AIM OF THE TASK
The required result is a copy of each line below in which "Stop" appears.
** DATA FOR REVIEW follows **
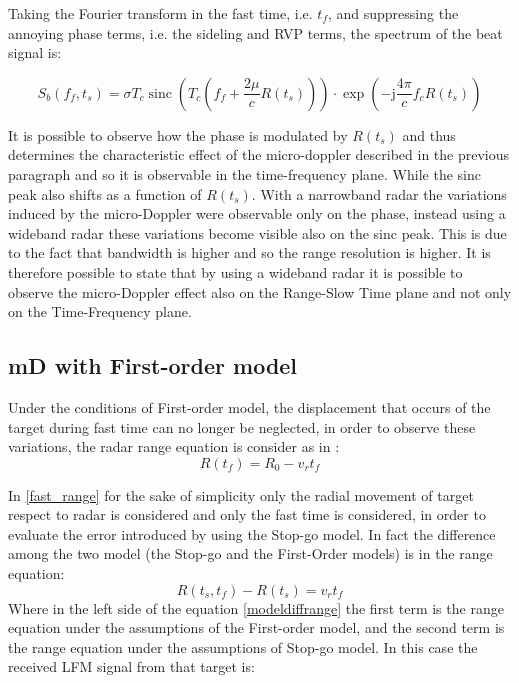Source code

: Taking the Fourier transform in the fast time, i.e. $t_{f}$, and suppressing the annoying phase terms, i.e.  the sideling and RVP terms, the spectrum of the beat signal is:

\begin{equation}
S_{b}\left(f_{f}, t_{s}\right)=\sigma T_{c} \operatorname{sinc}\left(T_{c}\left(f_{f}+\frac{2 \mu}{c} R\left(t_{s}\right)\right)\right) \cdot \exp \left(-\mathrm{j} \frac{4 \pi}{c} f_{c} R\left(t_{s}\right)\right)
\end{equation}

It is possible to observe how the phase is modulated by $R(t_{s})$ and thus determines the characteristic effect of the micro-doppler described in the previous paragraph and so it is observable in the time-frequency plane. While the sinc peak also shifts as a function of $R(t_{s})$. With a narrowband radar the variations induced by the micro-Doppler were observable only on the phase, instead using a wideband radar these variations become visible also on the sinc peak. This is due to the fact that bandwidth is higher and so the range resolution is higher. It is therefore possible to state that by using a wideband radar it is possible to observe the micro-Doppler effect also on the Range-Slow Time plane and not only on the Time-Frequency plane.

\subsection{mD with First-order model}
Under the conditions of First-order model, the displacement that occurs of the target during fast time can no longer be neglected, in order to observe these variations, the radar range equation is consider as in \cite{chen_chinese}:
\begin{equation}
R(t_{f}) = R_{0} - v_{r} t_{f}
\label{fast_range}
\end{equation}

In \ref{fast_range} for the sake of simplicity only the radial movement of target respect to radar is considered and only the fast time is considered, in order to evaluate the error introduced by using the Stop-go model. In fact the difference among the two model (the Stop-go and the First-Order models) is in the range equation:
\begin{equation}
    R(t_{s},t_{f}) - R(t_{s}) = v_{r}t_{f}
    \label{modeldiffrange}
\end{equation}
Where in the left side of the equation \ref{modeldiffrange} the first term is the range equation under the assumptions of the First-order model, and the second term is the range equation under the assumptions of Stop-go model.
In this case the received LFM signal from that target is:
** End of DATA FOR REVIEW **
ANSWER BOX
In \ref{fast_range} for the sake of simplicity only the radial movement of target respect to radar is considered and only the fast time is considered, in order to evaluate the error introduced by using the Stop-go model. In fact the difference among the two model (the Stop-go and the First-Order models) is in the range equation:
Where in the left side of the equation \ref{modeldiffrange} the first term is the range equation under the assumptions of the First-order model, and the second term is the range equation under the assumptions of Stop-go model.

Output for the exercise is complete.